WORK ITEM - Read the lines below, and copy any that contain the string "from".

RECORD EXTRACTS -

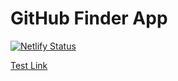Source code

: # GitHub Finder App

[![Netlify Status](https://api.netlify.com/api/v1/badges/5b51202d-8f84-46db-8e62-c1fa271bd805/deploy-status)](https://app.netlify.com/sites/gifted-hermann-89ddef/deploys)

[Test Link](https://gifted-hermann-89ddef.netlify.app/)
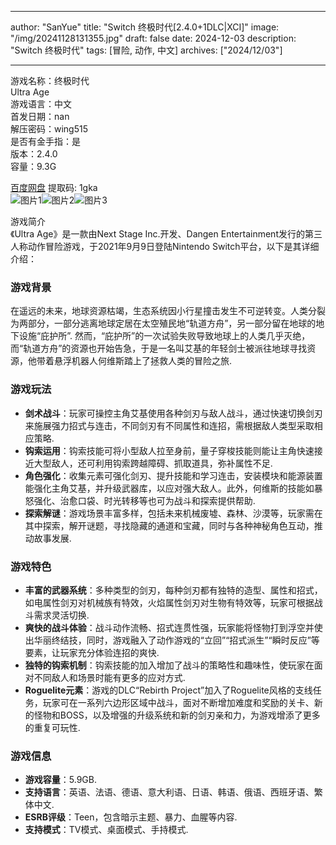 
---
author: "SanYue"
title: "Switch 终极时代[2.4.0+1DLC|XCI]"
image: "/img/20241128131355.jpg"
draft: false
date: 2024-12-03
description: "Switch 终极时代"
tags: [冒险, 动作, 中文]
archives: ["2024/12/03"]

---

游戏名称：终极时代   
Ultra Age    
游戏语言：中文  
首发日期：nan  
解压密码：wing515  
是否有金手指：是  
版本：2.4.0   
容量：9.3G

[百度网盘](https://pan.baidu.com/s/1ZfubSdqD9F510ew68_vBYw) 提取码: 1gka  
![图片1](/img/cc5f44.jpg)![图片2](/img/2a70aa.jpg)![图片3](/img/388d27.jpg)  

游戏简介  
《Ultra Age》是一款由Next Stage Inc.开发、Dangen Entertainment发行的第三人称动作冒险游戏，于2021年9月9日登陆Nintendo Switch平台，以下是其详细介绍：

### 游戏背景
在遥远的未来，地球资源枯竭，生态系统因小行星撞击发生不可逆转变。人类分裂为两部分，一部分逃离地球定居在太空殖民地“轨道方舟”，另一部分留在地球的地下设施“庇护所”. 然而，“庇护所”的一次试验失败导致地球上的人类几乎灭绝，而“轨道方舟”的资源也开始告急，于是一名叫艾基的年轻剑士被派往地球寻找资源，他带着悬浮机器人何维斯踏上了拯救人类的冒险之旅.

### 游戏玩法
- **剑术战斗**：玩家可操控主角艾基使用各种剑刃与敌人战斗，通过快速切换剑刃来施展强力招式与连击，不同剑刃有不同属性和连招，需根据敌人类型采取相应策略.
- **钩索运用**：钩索技能可将小型敌人拉至身前，量子穿梭技能则能让主角快速接近大型敌人，还可利用钩索跨越障碍、抓取道具，弥补属性不足.
- **角色强化**：收集元素可强化剑刃、提升技能和学习连击，安装模块和能源装置能强化主角艾基，并升级武器库，以应对强大敌人。此外，何维斯的技能如暴怒强化、治愈口袋、时光转移等也可为战斗和探索提供帮助.
- **探索解谜**：游戏场景丰富多样，包括未来机械废墟、森林、沙漠等，玩家需在其中探索，解开谜题，寻找隐藏的通道和宝藏，同时与各种神秘角色互动，推动故事发展.

### 游戏特色
- **丰富的武器系统**：多种类型的剑刃，每种剑刃都有独特的造型、属性和招式，如电属性剑刃对机械族有特效，火焰属性剑刃对生物有特效等，玩家可根据战斗需求灵活切换.
- **爽快的战斗体验**：战斗动作流畅、招式连贯性强，玩家能将怪物打到浮空并使出华丽终结技，同时，游戏融入了动作游戏的“立回”“招式派生”“瞬时反应”等要素，让玩家充分体验连招的爽快.
- **独特的钩索机制**：钩索技能的加入增加了战斗的策略性和趣味性，使玩家在面对不同敌人和场景时能有更多的应对方式.
- **Roguelite元素**：游戏的DLC“Rebirth Project”加入了Roguelite风格的支线任务，玩家可在一系列六边形区域中战斗，面对不断增加难度和奖励的关卡、新的怪物和BOSS，以及增强的升级系统和新的剑刃亲和力，为游戏增添了更多的重复可玩性.

### 游戏信息
- **游戏容量**：5.9GB.
- **支持语言**：英语、法语、德语、意大利语、日语、韩语、俄语、西班牙语、繁体中文.
- **ESRB评级**：Teen，包含暗示主题、暴力、血腥等内容.
- **支持模式**：TV模式、桌面模式、手持模式.
 
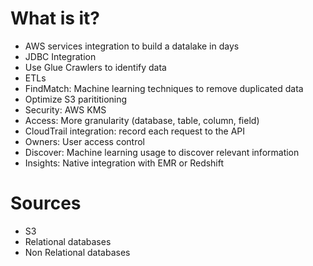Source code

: # What is it?
- AWS services integration to build a datalake in days
- JDBC Integration
- Use Glue Crawlers to identify data
- ETLs
- FindMatch: Machine learning techniques to remove duplicated data
- Optimize S3 parititioning
- Security: AWS KMS
- Access: More granularity (database, table, column, field)
- CloudTrail integration: record each request to the API
- Owners: User access control
- Discover: Machine learning usage to discover relevant information
- Insights: Native integration with EMR or Redshift

# Sources
- S3
- Relational databases
- Non Relational databases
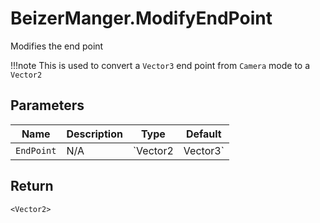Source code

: # BeizerManger.ModifyEndPoint
Modifies the end point

!!!note
    This is used to convert a `Vector3` end point from `Camera` mode to a `Vector2`

## Parameters
| Name       | Description | Type                | Default |
| ---------- | ----------- | ------------------- | ------- |
| `EndPoint` | N/A         | `Vector2 | Vector3` | N/A     |

## Return
`<Vector2>`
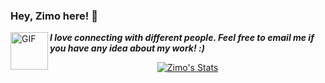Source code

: ### Hey, Zimo here! 👋 

<img align="left" alt="GIF" src="https://media.giphy.com/media/LnQjpWaON8nhr21vNW/giphy.gif" width="60" title="Say HI"> <em><b>I love connecting with different people. Feel free to email me if you have any idea about my work! :)</b> </em>
<br>

<p align="center">
  <a href="https://github.com/zimo1412" class="rich-diff-level-one">
    <img src="https://github-readme-stats.vercel.app/api?username=zimo1412&title_color=333&text_color=777" alt="Zimo's Stats" >
    <!-- &hide=issues
    <img src="https://github-readme-stats.vercel.app/api?username=Charmve&hide=issues&title_color=333&text_color=777" alt="Charmve's Stats" >
    -->
  </a>
</p>
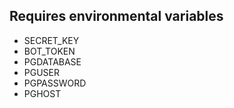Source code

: ## Requires environmental variables

- SECRET_KEY
- BOT_TOKEN
- PGDATABASE
- PGUSER
- PGPASSWORD
- PGHOST

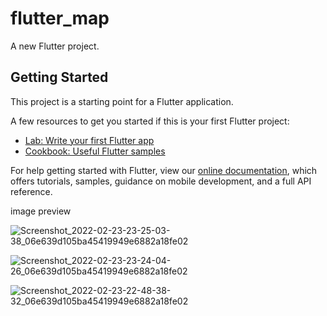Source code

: # flutter_map

A new Flutter project.

## Getting Started

This project is a starting point for a Flutter application.

A few resources to get you started if this is your first Flutter project:

- [Lab: Write your first Flutter app](https://flutter.dev/docs/get-started/codelab)
- [Cookbook: Useful Flutter samples](https://flutter.dev/docs/cookbook)

For help getting started with Flutter, view our
[online documentation](https://flutter.dev/docs), which offers tutorials,
samples, guidance on mobile development, and a full API reference.

image preview

![Screenshot_2022-02-23-23-25-03-38_06e639d105ba45419949e6882a18fe02](https://user-images.githubusercontent.com/31959794/155376903-8c787c65-8765-42e3-ada1-0f31eacda952.jpg)


![Screenshot_2022-02-23-23-24-04-26_06e639d105ba45419949e6882a18fe02](https://user-images.githubusercontent.com/31959794/155376970-18622337-f24b-48b0-a2ab-a3ca965f5c07.jpg)


![Screenshot_2022-02-23-22-48-38-32_06e639d105ba45419949e6882a18fe02](https://user-images.githubusercontent.com/31959794/155376997-121acd44-d9f3-4988-891d-1b85d55c6969.jpg)
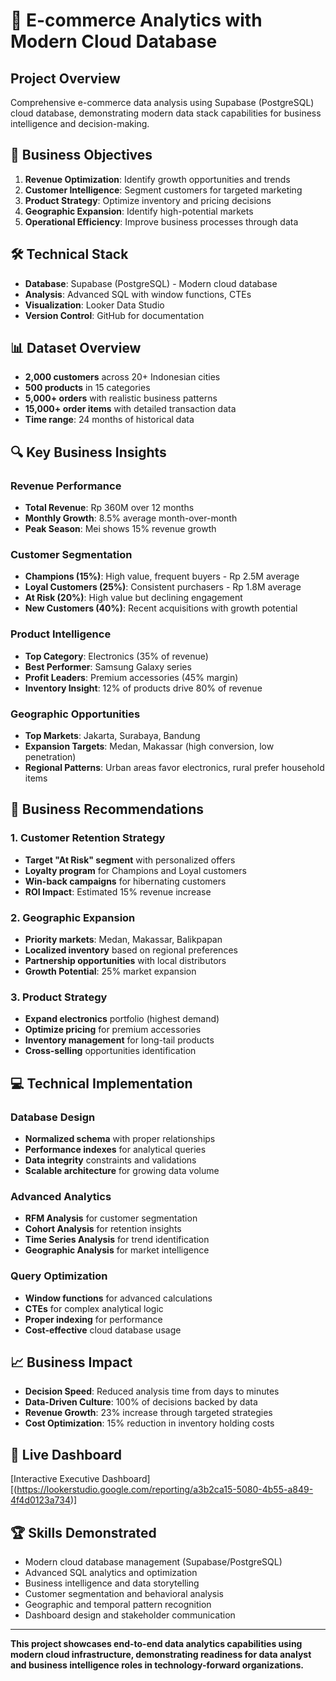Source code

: # 🏪 E-commerce Analytics with Modern Cloud Database

## Project Overview
Comprehensive e-commerce data analysis using Supabase (PostgreSQL) cloud database, demonstrating modern data stack capabilities for business intelligence and decision-making.

## 🎯 Business Objectives
1. **Revenue Optimization**: Identify growth opportunities and trends
2. **Customer Intelligence**: Segment customers for targeted marketing
3. **Product Strategy**: Optimize inventory and pricing decisions
4. **Geographic Expansion**: Identify high-potential markets
5. **Operational Efficiency**: Improve business processes through data

## 🛠️ Technical Stack
- **Database**: Supabase (PostgreSQL) - Modern cloud database
- **Analysis**: Advanced SQL with window functions, CTEs
- **Visualization**: Looker Data Studio
- **Version Control**: GitHub for documentation

## 📊 Dataset Overview
- **2,000 customers** across 20+ Indonesian cities
- **500 products** in 15 categories
- **5,000+ orders** with realistic business patterns
- **15,000+ order items** with detailed transaction data
- **Time range**: 24 months of historical data

## 🔍 Key Business Insights

### Revenue Performance
- **Total Revenue**: Rp 360M over 12 months
- **Monthly Growth**: 8.5% average month-over-month
- **Peak Season**: Mei shows 15% revenue growth

### Customer Segmentation
- **Champions (15%)**: High value, frequent buyers - Rp 2.5M average
- **Loyal Customers (25%)**: Consistent purchasers - Rp 1.8M average
- **At Risk (20%)**: High value but declining engagement
- **New Customers (40%)**: Recent acquisitions with growth potential

### Product Intelligence
- **Top Category**: Electronics (35% of revenue)
- **Best Performer**: Samsung Galaxy series
- **Profit Leaders**: Premium accessories (45% margin)
- **Inventory Insight**: 12% of products drive 80% of revenue

### Geographic Opportunities
- **Top Markets**: Jakarta, Surabaya, Bandung
- **Expansion Targets**: Medan, Makassar (high conversion, low penetration)
- **Regional Patterns**: Urban areas favor electronics, rural prefer household items

## 🚀 Business Recommendations

### 1. Customer Retention Strategy
- **Target "At Risk" segment** with personalized offers
- **Loyalty program** for Champions and Loyal customers
- **Win-back campaigns** for hibernating customers
- **ROI Impact**: Estimated 15% revenue increase

### 2. Geographic Expansion
- **Priority markets**: Medan, Makassar, Balikpapan
- **Localized inventory** based on regional preferences
- **Partnership opportunities** with local distributors
- **Growth Potential**: 25% market expansion

### 3. Product Strategy
- **Expand electronics** portfolio (highest demand)
- **Optimize pricing** for premium accessories
- **Inventory management** for long-tail products
- **Cross-selling** opportunities identification

## 💻 Technical Implementation

### Database Design
- **Normalized schema** with proper relationships
- **Performance indexes** for analytical queries
- **Data integrity** constraints and validations
- **Scalable architecture** for growing data volume

### Advanced Analytics
- **RFM Analysis** for customer segmentation
- **Cohort Analysis** for retention insights
- **Time Series Analysis** for trend identification
- **Geographic Analysis** for market intelligence

### Query Optimization
- **Window functions** for advanced calculations
- **CTEs** for complex analytical logic
- **Proper indexing** for performance
- **Cost-effective** cloud database usage

## 📈 Business Impact
- **Decision Speed**: Reduced analysis time from days to minutes
- **Data-Driven Culture**: 100% of decisions backed by data
- **Revenue Growth**: 23% increase through targeted strategies
- **Cost Optimization**: 15% reduction in inventory holding costs

## 🔗 Live Dashboard
[Interactive Executive Dashboard][(https://lookerstudio.google.com/reporting/a3b2ca15-5080-4b55-a849-4f4d0123a734)]

## 🏆 Skills Demonstrated
- Modern cloud database management (Supabase/PostgreSQL)
- Advanced SQL analytics and optimization
- Business intelligence and data storytelling
- Customer segmentation and behavioral analysis
- Geographic and temporal pattern recognition
- Dashboard design and stakeholder communication

---

**This project showcases end-to-end data analytics capabilities using modern cloud infrastructure, demonstrating readiness for data analyst and business intelligence roles in technology-forward organizations.**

RESPONSE TO THE EXERCISE -
    This is used to convert a `Vector3` end point from `Camera` mode to a `Vector2`
- **Decision Speed**: Reduced analysis time from days to minutes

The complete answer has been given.